Interesting…a take home final exam…sounds easy, I thought.
Much easier than memorizing a bunch of crap to dump on a multiple choice exam and forget the following day. Instead of bubbles, we had twenty‐four hours to complete the assignment and submit by email. But in reality, twenty‐four hours quickly became four when you subtract for sleep, classes, eating and studying for other bubble exams.
When I started digging in, I discovered a multi‐page contract and our assignment was to dissect every aspect, explaining how each line of legal ease would impact us.
At first glance, this may sound like the work of a law student, not an MBA program. However, it turned out to be one of the most worthwhile exercises I did in school. In the real world, where we entrepreneurs live and bleed by the bottom line, hiring a lawyer to review each and every contract just isn’t reality, but that wasn’t THE lesson. (As a side note, I highly recommend using good attorneys when necessary)
The lesson I learned was actually first articulated as Parkinson’s Law. Parkinson said that, “Work expands so as to fill the time available for its completion.” I don’t remember if our professor articulated this principal, but he most certainly taught the lesson.
When I sat down that night, I quickly realized it was not an easy assignment. To the contrary, it was very difficult requiring volumes of research, citations from legal cases, and references to the textbook. We basically had a twenty‐five page research paper due the following day.
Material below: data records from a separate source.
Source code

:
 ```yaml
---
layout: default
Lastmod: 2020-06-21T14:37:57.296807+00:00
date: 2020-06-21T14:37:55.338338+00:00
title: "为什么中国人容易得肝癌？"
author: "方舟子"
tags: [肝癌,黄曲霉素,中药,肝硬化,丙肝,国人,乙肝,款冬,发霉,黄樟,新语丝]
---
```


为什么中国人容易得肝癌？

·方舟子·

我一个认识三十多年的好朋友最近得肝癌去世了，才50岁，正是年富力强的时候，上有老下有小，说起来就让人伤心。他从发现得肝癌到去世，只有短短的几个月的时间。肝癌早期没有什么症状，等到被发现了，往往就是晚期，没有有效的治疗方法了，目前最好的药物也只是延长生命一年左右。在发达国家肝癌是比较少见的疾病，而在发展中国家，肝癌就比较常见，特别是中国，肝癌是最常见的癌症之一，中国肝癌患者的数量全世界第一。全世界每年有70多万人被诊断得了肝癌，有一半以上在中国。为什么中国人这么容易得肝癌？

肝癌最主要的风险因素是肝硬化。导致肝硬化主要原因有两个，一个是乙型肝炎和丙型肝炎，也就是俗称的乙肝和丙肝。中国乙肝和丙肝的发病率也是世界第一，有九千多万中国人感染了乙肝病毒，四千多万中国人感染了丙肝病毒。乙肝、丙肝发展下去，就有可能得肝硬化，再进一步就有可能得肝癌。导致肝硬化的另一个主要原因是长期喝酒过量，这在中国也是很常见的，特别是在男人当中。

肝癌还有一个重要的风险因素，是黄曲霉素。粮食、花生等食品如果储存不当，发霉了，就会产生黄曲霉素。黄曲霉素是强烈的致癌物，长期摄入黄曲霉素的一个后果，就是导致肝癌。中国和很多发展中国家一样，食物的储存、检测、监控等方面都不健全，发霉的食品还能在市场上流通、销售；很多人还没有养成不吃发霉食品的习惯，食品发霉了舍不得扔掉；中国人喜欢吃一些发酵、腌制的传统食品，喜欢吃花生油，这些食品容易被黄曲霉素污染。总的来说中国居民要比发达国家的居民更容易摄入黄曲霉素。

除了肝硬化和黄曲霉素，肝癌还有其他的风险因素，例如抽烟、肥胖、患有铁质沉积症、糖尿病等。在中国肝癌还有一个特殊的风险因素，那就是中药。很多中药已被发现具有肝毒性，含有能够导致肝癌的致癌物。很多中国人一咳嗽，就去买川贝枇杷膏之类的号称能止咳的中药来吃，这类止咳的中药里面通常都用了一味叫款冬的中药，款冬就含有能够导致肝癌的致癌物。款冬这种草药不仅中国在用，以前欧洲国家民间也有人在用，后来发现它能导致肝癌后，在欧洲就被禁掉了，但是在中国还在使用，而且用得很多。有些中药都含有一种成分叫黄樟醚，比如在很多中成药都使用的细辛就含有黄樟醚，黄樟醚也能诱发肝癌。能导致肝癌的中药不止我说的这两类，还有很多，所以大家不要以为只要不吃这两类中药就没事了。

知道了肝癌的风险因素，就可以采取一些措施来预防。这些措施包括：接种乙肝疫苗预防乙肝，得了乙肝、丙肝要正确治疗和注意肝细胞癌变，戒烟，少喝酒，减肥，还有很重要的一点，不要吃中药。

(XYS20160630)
At the graduate level, most classes culminate with a paper of equal volume; however, you normally get the entire quarter to work on it. It was 8:00 PM by the time I got home, so I had no choice but to get started. My plan was to finish by midnight, sparing six hours to sleep. It seemed impossible to do what normally took three months, in four hours, but what choice did I have?
Four hours later the project was finished and it turned out pretty good—good enough to pull off an A. I learned a valuable lesson that I still use today. Parkinson was right—the more time you have, the more you will spend, but often the extra time isn’t worth it.
Perhaps the paper could have been 10 or 20 percent better had I spent the entire quarter on it, but at what cost? If you can accomplish the desired goal, in this case an A, in four hours, there is little point wasting additional time making it perfect.
This principle has enabled me to repeatedly accomplish more in the current year than in the past ten years combined. For this to work, a few things must occur.
- You must be crystal clear of the desired outcome. There is a huge difference between wanting to lose some weight and planning to lose 14 pounds.
- Set a clear and concrete start and end times. This is critical. Do not allow any wiggle room. The brain is amazing at finding ways to screw up your plans if you permit thought of not finishing on time. Eliminate the word try from your thoughts and vocabulary for the rest of your life.
- During the time you schedule for projects, eliminate all distractions. When I was writing the manuscript for my next book, I committed to 1000 words a day. During that writing time, the phone, email, and internet were off. I permitted zero distractions, and fifty days later the first draft was finished.
Test this theory. Pick something you want and set a date and time that is sooner than you’re comfortable with. Eliminate all distractions and commit to finishing within the allotted time. You’ll be amazed how much you can accomplish in minimal time.